Фрауенберг резким повелительным свистом созвал слуг, безмолвно показал вниз. Они спустились, тело было сильно изуродовано, в жирном мягком затылке зияли две раны. Стали ждать преследователей. Это были два офицера и несколько слуг. Фрауенберг заявил, что они с молодым герцогом хотели наловить сурков, и герцог сорвался. Грузно стоял он перед офицерами в своем резко пахнущем колете, щурил красноватые глаза. Мокрый снег падал хлопьями на труп. Поднялся небольшой холодный ветер. Все сняли шлемы, стояли молча в снегу вокруг изувеченного тела.
По залам и переходам замка Тироль, пошатываясь, брела женщина, бормотала, выла, падала, снова вставала, снова брела. Слишком крупная бесформенная нижняя челюсть отвисла, волосы свалялись, — отвратительного цвета тусклой меди, местами — желтовато-седые. Простыня, какое-то подобие ночной сорочки, развевалась вокруг коренастого разбухшего тела, вокруг вялых больших грудей, волочилась по полу. Слуги приняли эту воющую, спотыкающуюся, бормочущую женщину за пьяную, не сразу узнали герцогиню.
Нарочный с вестью о смерти прибыл рано утром. Маргарита получила ее в постели. Она встала, не слишком поспешно прошла мимо растерянных, перепуганных горничных и пажей, завыв, глядя словно ослепшим взором, волоча за собой простыню.
Шенна привел ее обратно. И вот она сидела в своей спальне, вперяясь в пространство, перебирая обрывки каких-то мыслей.
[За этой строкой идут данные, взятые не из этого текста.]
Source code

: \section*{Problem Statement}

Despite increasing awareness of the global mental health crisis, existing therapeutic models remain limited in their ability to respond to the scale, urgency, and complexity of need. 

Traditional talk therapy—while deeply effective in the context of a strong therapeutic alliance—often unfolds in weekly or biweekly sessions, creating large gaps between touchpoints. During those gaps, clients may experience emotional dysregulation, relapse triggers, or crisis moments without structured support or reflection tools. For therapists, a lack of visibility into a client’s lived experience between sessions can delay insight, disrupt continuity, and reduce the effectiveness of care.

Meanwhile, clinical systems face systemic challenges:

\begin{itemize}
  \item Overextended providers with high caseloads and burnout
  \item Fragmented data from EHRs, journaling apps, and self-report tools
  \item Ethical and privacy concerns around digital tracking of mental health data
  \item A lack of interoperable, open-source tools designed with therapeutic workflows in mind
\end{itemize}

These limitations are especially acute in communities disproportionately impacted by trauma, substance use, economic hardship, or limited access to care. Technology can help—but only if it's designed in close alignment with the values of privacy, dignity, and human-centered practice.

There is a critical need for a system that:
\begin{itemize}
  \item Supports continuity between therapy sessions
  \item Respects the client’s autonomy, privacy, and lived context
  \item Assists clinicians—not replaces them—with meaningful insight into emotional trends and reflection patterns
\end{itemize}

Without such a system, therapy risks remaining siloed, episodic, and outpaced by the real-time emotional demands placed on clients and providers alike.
Сколько на ее пути мертвецов! Голова Крэтиена де Лаферт, яд, безвкусный, безуханный, от которого умер маркграф, ее дочери с большими черными лопнувшими чумными бубонами, еврей Мендель Гирш в молитвенном плаще, улыбающийся мальчик Альдригетто, Мейнгард. Это оттого, что она так безобразна, вот за ней и ходит смерть, вот и смотрят на нее из всех углов пустые костяные черепа.
Она сидела неподвижно. Наступил полдень. Наступил вечер. Иссохшая фрейлина фон Ротенбург спросила, не пожелает ли она обедать, не пожелает ли одеться. Она же была неподвижна. Сколько на ее пути мертвецов. Оттого, что она так безобразна.
Тем временем Фрауенберг сопровождал тело Мейнгарда через Миттенвальд в Тироль. Он ухмылялся. Таким образом он хоть набьет руку по части перевозки своих мертвых сюзеренов.
Подавленная, встретила страна своего государя. На торжественном съезде просила она его приехать. И он приехал, — вот так. Под дождем и снегом стояли люди вдоль дороги, по которой, покачиваясь, следовал поезд. Звон колоколов, духовенство в облачении, рыцари, судьи, чиновники, все с обнаженными головами. А мимо них плыл гроб, вверх по склону горы Цирль, вниз, в Инсбрук, вверх, на Бреннер, вниз через Яуфенский перевал, Пассейер. Народ, крестясь и глядя вслед поезду, медленно перебирал в голове тяжелые, унылые мысли. То был последний граф Тирольский. Не повезло стране с этой Маульташ. Первого мужа прогнала, второй умер загадочной смертью, умер и сын, так и не увидев родины. К тому же войны, бунты, наводнения, пожары, чума. Нет, плохо жилось Тиролю при герцогине Маульташ.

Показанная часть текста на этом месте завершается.